Below we use Bochner measurability and Bochner integral. Let
- $(X, \mathcal A, \mu)$ and $(Y, \mathcal B, \nu)$ be complete $\sigma$-finite measure spaces,
- $(E, | \cdot |)$ a Banach space,
- $S (X)$ the space of $\mu$-simple functions from $X$ to $E$,
- $L^0 (X)$ the space of $\mu$-measurable functions from $X$ to $E$,
- $L^1 (X)$ the space of $\mu$-integrable functions from $X$ to $E$,
- $\mathcal C :=\mathcal A \otimes \mathcal B$ the product $\sigma$-algebra of $\mathcal A$ and $\mathcal B$,
- $\lambda := \mu \otimes \nu$ the product measure of $\mu$ and $\nu$.

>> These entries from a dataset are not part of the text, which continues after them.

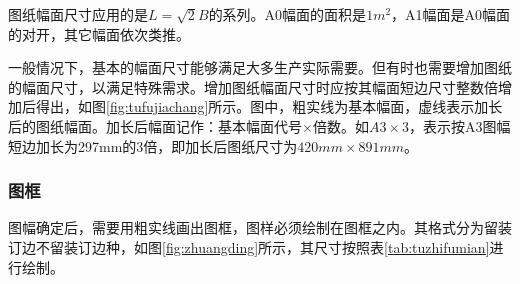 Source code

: 图纸幅面尺寸应用的是$L=\sqrt{2}B$的系列。A0幅面的面积是$1m^2$，A1幅面是A0幅面的对开，其它幅面依次类推。

一般情况下，基本的幅面尺寸能够满足大多生产实际需要。但有时也需要增加图纸的幅面尺寸，以满足特殊需求。增加图纸幅面尺寸时应按其幅面短边尺寸整数倍增加后得出，如图\ref{fig:tufujiachang}所示。图中，粗实线为基本幅面，虚线表示加长后的图纸幅面。加长后幅面记作：基本幅面代号$\times $倍数。如$A3\times 3$，表示按A3图幅短边加长为297mm的3倍，即加长后图纸尺寸为$420mm\times 891mm$。
\subsubsection{图框}
图幅确定后，需要用粗实线画出图框，图样必须绘制在图框之内。其格式分为留装订边不留装订边种，如图\ref{fig:zhuangding}所示，其尺寸按照表\ref{tab:tuzhifumian}进行绘制。

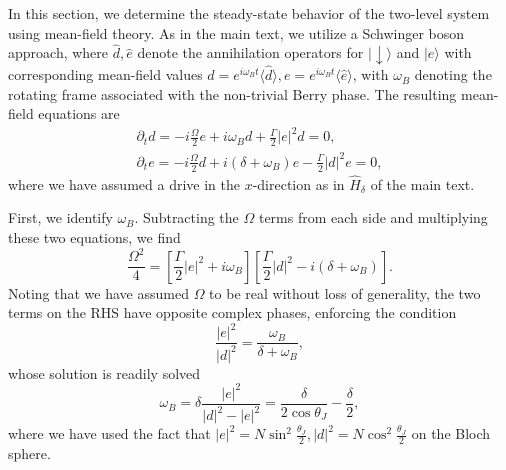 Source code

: In this section, we determine the steady-state behavior of the two-level system using mean-field theory. As in the main text, we utilize a Schwinger boson approach, where $\hat d, \hat e$ denote the annihilation operators for $|{\downarrow}\rangle$ and $|e\rangle$ with corresponding mean-field values $d = e^{i \omega_Bt} \langle \hat d \rangle, e = e^{i \omega_Bt}  \langle \hat e \rangle$, with $\omega_B$ denoting the rotating frame associated with the non-trivial Berry phase. The resulting mean-field equations are
\begin{subequations}
    \begin{gather}
    \label{eq:MFTg}
        \partial_t d = - i \frac{\Omega}{2} e + i \omega_B d + \frac{\Gamma}{2} |e|^2 d = 0,\\
    \label{eq:MFTe}
        \partial_t e = - i \frac{\Omega}{2} d + i (\delta + \omega_B) e - \frac{\Gamma}{2} |d|^2 e = 0,
    \end{gather}
\end{subequations}
where we have assumed a drive in the $x$-direction as in $\hat H_\delta$ of the main text.

First, we identify $\omega_B$. Subtracting the $\Omega$ terms from each side and multiplying these two equations, we find
\begin{equation}
    \frac{\Omega^2}{4} = \left[ \frac{\Gamma}{2} |e|^2 + i \omega_B\right] \left[ \frac{\Gamma}{2} |d|^2 - i (\delta + \omega_B) \right].
\end{equation}
Noting that we have assumed $\Omega$ to be real without loss of generality, the two terms on the RHS have opposite complex phases, enforcing the condition
\begin{equation}
    \frac{|e|^2}{|d|^2} = \frac{\omega_B}{\delta + \omega_B},
\end{equation}
whose solution is readily solved
\begin{equation}
    \omega_B= \delta \frac{|e|^2}{|d|^2-|e|^2} = \frac{\delta}{2 \cos \theta_J} - \frac{\delta}{2},
\end{equation}
where we have used the fact that $|e|^2 = N \sin^2\frac{\theta_J}{2}, |d|^2 = N \cos^2 \frac{\theta_J}{2}$ on the Bloch sphere.

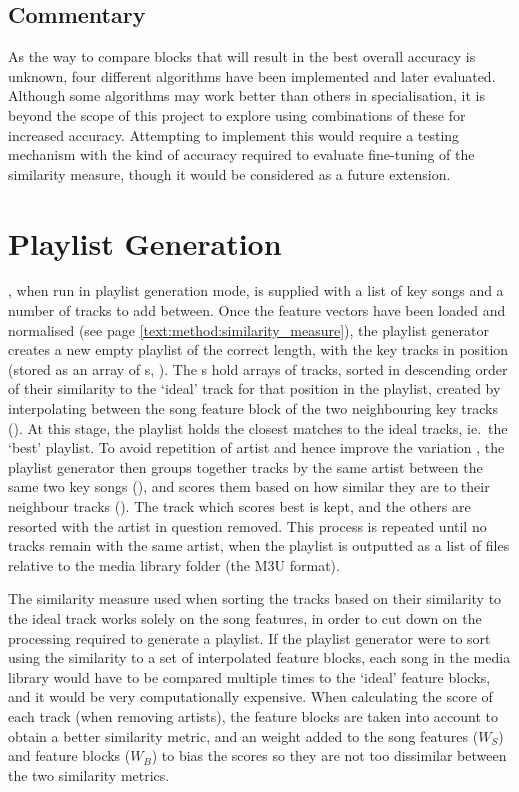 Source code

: \subsection{Commentary}
As the way to compare blocks that will result in the best overall accuracy is unknown, four different algorithms have been implemented and later evaluated. Although some algorithms may work better than others in specialisation, it is beyond the scope of this project to explore using combinations of these for increased accuracy. Attempting to implement this would require a testing mechanism with the kind of accuracy required to evaluate fine-tuning of the similarity measure, though it would be considered as a future extension.
\section{Playlist Generation}
, when run in playlist generation mode, is supplied with a list of key songs and a number of tracks to add between. Once the feature vectors have been loaded and normalised (see page \ref{text:method:similarity_measure}), the playlist generator creates a new empty playlist of the correct length, with the key tracks in position (stored as an array of s, ). The s hold arrays of tracks, sorted in descending order of their similarity to the `ideal' track for that position in the playlist, created by interpolating between the song feature block of the two neighbouring key tracks (). At this stage, the playlist holds the closest matches to the ideal tracks, ie.\ the `best' playlist. To avoid repetition of artist and hence improve the variation \citep{Pauws2002}, the playlist generator then groups together tracks by the same artist between the same two key songs (), and scores them based on how similar they are to their neighbour tracks (). The track which scores best is kept, and the others are resorted with the artist in question removed. This process is repeated until no tracks remain with the same artist, when the playlist is outputted as a list of files relative to the media library folder (the M3U format).

The similarity measure used when sorting the tracks based on their similarity to the ideal track works solely on the song features, in order to cut down on the processing required to generate a playlist. If the playlist generator were to sort using the similarity to a set of interpolated feature blocks, each song in the media library would have to be compared multiple times to the `ideal' feature blocks, and it would be very computationally expensive. When calculating the score of each track (when removing artists), the feature blocks are taken into account to obtain a better similarity metric, and an weight added to the song features ($W_S$) and feature blocks ($W_B$) to bias the scores so they are not too dissimilar between the two similarity metrics.

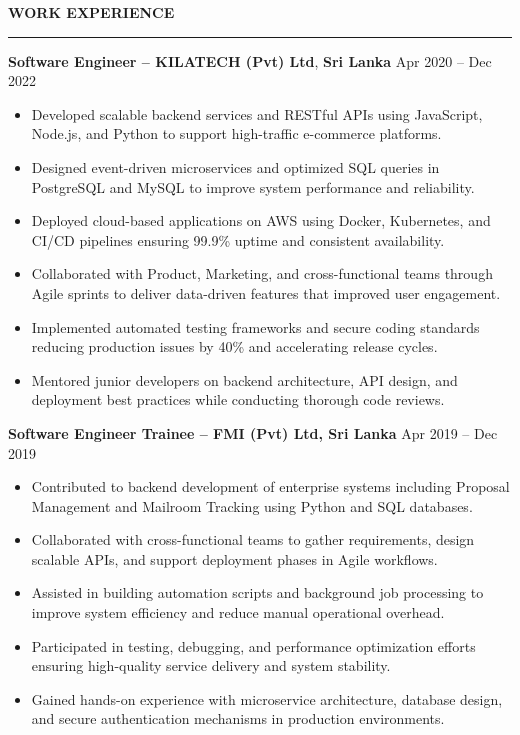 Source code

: \documentclass[10pt,letterpaper]{article}
\begin{document}
\vspace{8pt}

\textbf{WORK EXPERIENCE}\\[-8pt]
\noindent\rule{\textwidth}{1pt}

\vspace{-2pt}

\textbf{Software Engineer -- KILATECH (Pvt) Ltd}, \textbf{Sri Lanka} \hfill Apr 2020 -- Dec 2022

\vspace{-1pt}

\begin{itemize}
\item Developed scalable backend services and RESTful APIs using JavaScript, Node.js, and Python to support high-traffic e-commerce platforms.
\item Designed event-driven microservices and optimized SQL queries in PostgreSQL and MySQL to improve system performance and reliability.
\item Deployed cloud-based applications on AWS using Docker, Kubernetes, and CI/CD pipelines ensuring 99.9\% uptime and consistent availability.
\item Collaborated with Product, Marketing, and cross-functional teams through Agile sprints to deliver data-driven features that improved user engagement.
\item Implemented automated testing frameworks and secure coding standards reducing production issues by 40\% and accelerating release cycles.
\item Mentored junior developers on backend architecture, API design, and deployment best practices while conducting thorough code reviews.
\end{itemize}

\textbf{Software Engineer Trainee -- FMI (Pvt) Ltd, Sri Lanka} \hfill Apr 2019 -- Dec 2019

\vspace{-1pt}

\begin{itemize}
\item Contributed to backend development of enterprise systems including Proposal Management and Mailroom Tracking using Python and SQL databases.
\item Collaborated with cross-functional teams to gather requirements, design scalable APIs, and support deployment phases in Agile workflows.
\item Assisted in building automation scripts and background job processing to improve system efficiency and reduce manual operational overhead.
\item Participated in testing, debugging, and performance optimization efforts ensuring high-quality service delivery and system stability.
\item Gained hands-on experience with microservice architecture, database design, and secure authentication mechanisms in production environments.
\end{itemize}
\end{document}
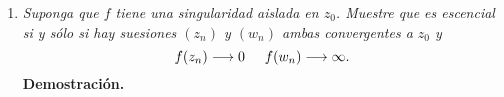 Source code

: \documentclass[10pt,a5paper]{article}
\begin{document}
\begin{enumerate}
	\item \textit{Suponga que \(f\) tiene una singularidad aislada en \(z_0\). Muestre que es escencial si y sólo si hay suesiones \((z_n)\) y \((w_n)\) ambas convergentes a \(z_0\) y}
		\[
			f(z_n) \longrightarrow 0 \hspace{5mm} f(w_n) \longrightarrow \infty .
		\]
		\textbf{Demostración.} 

\end{enumerate}
\end{document}

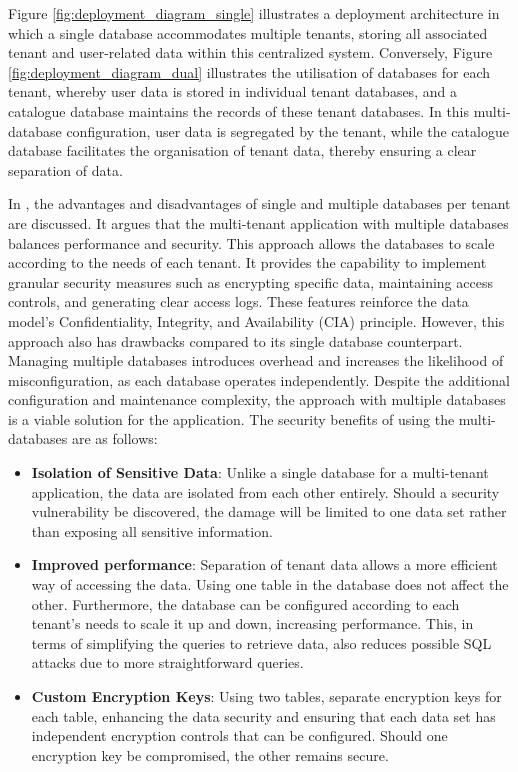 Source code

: Figure \ref{fig:deployment_diagram_single} illustrates a deployment architecture in which a single database accommodates multiple tenants, storing all associated tenant and user-related data within this centralized system. Conversely, Figure \ref{fig:deployment_diagram_dual} illustrates the utilisation of databases for each tenant, whereby user data is stored in individual tenant databases, and a catalogue database maintains the records of these tenant databases. In this multi-database configuration, user data is segregated by the tenant, while the catalogue database facilitates the organisation of tenant data, thereby ensuring a clear separation of data.



In \cite{niemela2023implementing}, the advantages and disadvantages of single and multiple databases per tenant are discussed. It argues that the multi-tenant application with multiple databases balances performance and security. This approach allows the databases to scale according to the needs of each tenant. It provides the capability to implement granular security measures such as encrypting specific data, maintaining access controls, and generating clear access logs. These features reinforce the data model's Confidentiality, Integrity, and Availability (CIA) principle. However, this approach also has drawbacks compared to its single database counterpart. Managing multiple databases introduces overhead and increases the likelihood of misconfiguration, as each database operates independently. Despite the additional configuration and maintenance complexity, the approach with multiple databases is a viable solution for the application. The security benefits of using the multi-databases are as follows:

\begin{itemize}
    \item \textbf{Isolation of Sensitive Data}: Unlike a single database for a multi-tenant application, the data are isolated from each other entirely. Should a security vulnerability be discovered, the damage will be limited to one data set rather than exposing all sensitive information. 
    
    \item \textbf{Improved performance}: Separation of tenant data allows a more efficient way of accessing the data. Using one table in the database does not affect the other. Furthermore, the database can be configured according to each tenant's needs to scale it up and down, increasing performance. This, in terms of simplifying the queries to retrieve data, also reduces possible SQL attacks due to more straightforward queries.
    
    \item \textbf{Custom Encryption Keys}: Using two tables, separate encryption keys for each table, enhancing the data security and ensuring that each data set has independent encryption controls that can be configured. Should one encryption key be compromised, the other remains secure. 
 
\end{itemize}

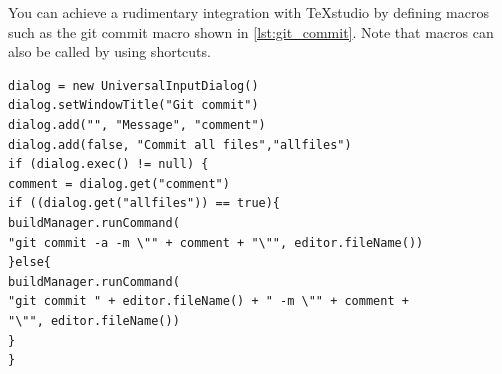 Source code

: You can achieve a rudimentary integration with TeXstudio by defining macros such as the git commit macro shown in \autoref{lst:git_commit}. Note that macros can also be called by using shortcuts.

\begin{lstlisting}[caption={\texttt{git commit} macro}, label={lst:git_commit}]
%SCRIPT
dialog = new UniversalInputDialog()
dialog.setWindowTitle("Git commit")
dialog.add("", "Message", "comment")
dialog.add(false, "Commit all files","allfiles")
if (dialog.exec() != null) {
comment = dialog.get("comment")
if ((dialog.get("allfiles")) == true){
buildManager.runCommand(
"git commit -a -m \"" + comment + "\"", editor.fileName())
}else{
buildManager.runCommand(
"git commit " + editor.fileName() + " -m \"" + comment +
"\"", editor.fileName())
}
}
\end{lstlisting}

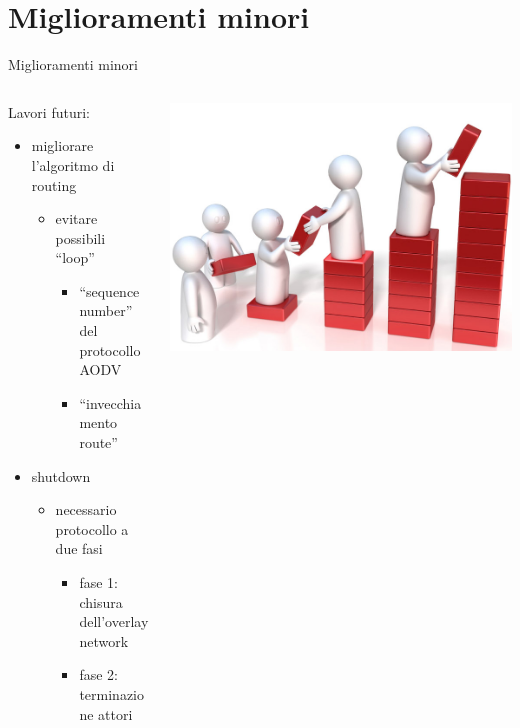 %
%
\section{Miglioramenti minori}
\begin{frame}{Miglioramenti minori}
	\begin{columns}
		\begin{column}{0.7\textwidth}
			Lavori futuri:
			\begin{itemize}
				\item{\footnotesize{migliorare l'algoritmo di routing}}
				\begin{itemize}
					\item{\scriptsize{evitare possibili ``loop''}}
					\begin{itemize}
						\item{\tiny{``sequence number'' del protocollo AODV}}
						\item{\tiny{``invecchiamento route''}}
					\end{itemize}
				\end{itemize}
				\item{\footnotesize{shutdown}}
				\begin{itemize}
					\item{\scriptsize{necessario protocollo a due fasi}}
					\begin{itemize}
						\item{\tiny{fase 1: chisura dell'overlay network}}
						\item{\tiny{fase 2: terminazione attori}}
					\end{itemize}
				\end{itemize}
			\end{itemize}
		\end{column}
		\begin{column}{0.3\textwidth}
			\centering
			\includegraphics[scale=0.2]{images/improvements.png}
		\end{column}
	\end{columns}
\end{frame} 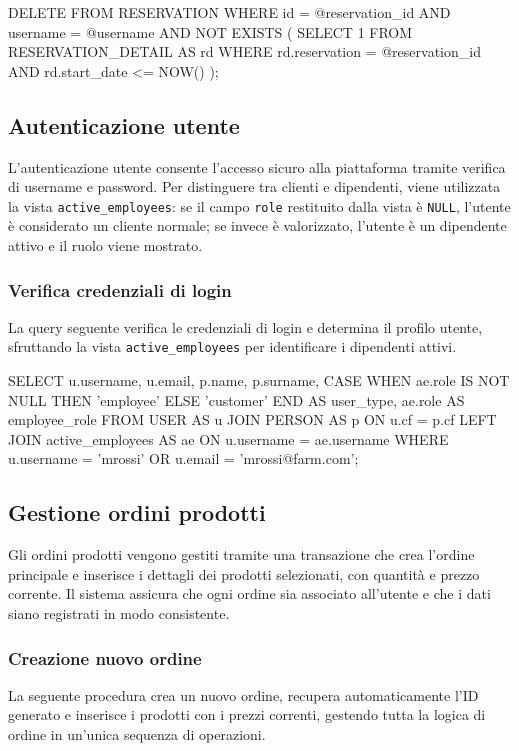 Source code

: \documentclass[a4paper,12pt]{report}
\begin{document}
\begin{sqlcode}[caption={}]
DELETE FROM RESERVATION
WHERE
  id = @reservation_id
  AND username = @username
  AND NOT EXISTS (
    SELECT 1
    FROM RESERVATION_DETAIL AS rd
    WHERE
      rd.reservation = @reservation_id
      AND rd.start_date <= NOW()
  );
\end{sqlcode}

\newpage
\subsection{Autenticazione utente}
L'autenticazione utente consente l'accesso sicuro alla piattaforma
tramite verifica di username e password. Per distinguere tra clienti
e dipendenti, viene utilizzata la vista \texttt{active\_employees}:
se il campo \texttt{role} restituito dalla vista è \texttt{NULL},
l'utente è considerato un cliente normale; se invece è valorizzato,
l'utente è un dipendente attivo e il ruolo viene mostrato.

\subsubsection{Verifica credenziali di login}
La query seguente verifica le credenziali di login e determina il
profilo utente, sfruttando la vista \texttt{active\_employees} per
identificare i dipendenti attivi.

\begin{sqlcode}[caption={}]
SELECT
  u.username,
  u.email,
  p.name,
  p.surname,
  CASE WHEN ae.role IS NOT NULL THEN 'employee' ELSE 'customer' END AS user_type,
  ae.role AS employee_role
FROM USER AS u
JOIN PERSON AS p ON u.cf = p.cf
LEFT JOIN active_employees AS ae ON u.username = ae.username
WHERE u.username = 'mrossi' OR u.email = 'mrossi@farm.com';
\end{sqlcode}

\newpage
\subsection{Gestione ordini prodotti}
Gli ordini prodotti vengono gestiti tramite una transazione che crea
l'ordine principale e inserisce i dettagli dei prodotti selezionati,
con quantità e prezzo corrente. Il sistema assicura che ogni ordine
sia associato all'utente e che i dati siano registrati in modo consistente.

\subsubsection{Creazione nuovo ordine}
La seguente procedura crea un nuovo ordine, recupera automaticamente
l'ID generato e inserisce i prodotti con i prezzi correnti, gestendo
tutta la logica di ordine in un'unica sequenza di operazioni.
\end{document}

Let $f:X \times Y \to E$ be $\lambda$-measurable. Then there is a sequence $(f_n) \subset S(X \times Y)$ such that $f_n \to f$ $\lambda$-a.e. Let $N$ be a $\lambda$-null set on which $f_n \not \to f$. For $x \in X$, let $N_x := \{y \in Y : (x, y) \in N\}$ be the $x$-section of $N$. Then $N_x \in \mathcal B$ for all $x \in X$. By Tonelli's theorem, $$ 0=\lambda(N_x) = \int_X \nu (N_x) \mathrm d \mu (x). $$
Then for $\mu$-a.e. $x\in X$ we have $\nu(N_x)=0$ and thus $f_n(x, \cdot) \xrightarrow{n \to \infty} f(x, \cdot)$ $\nu$-a.e.
Could you confirm if my above understanding is fine?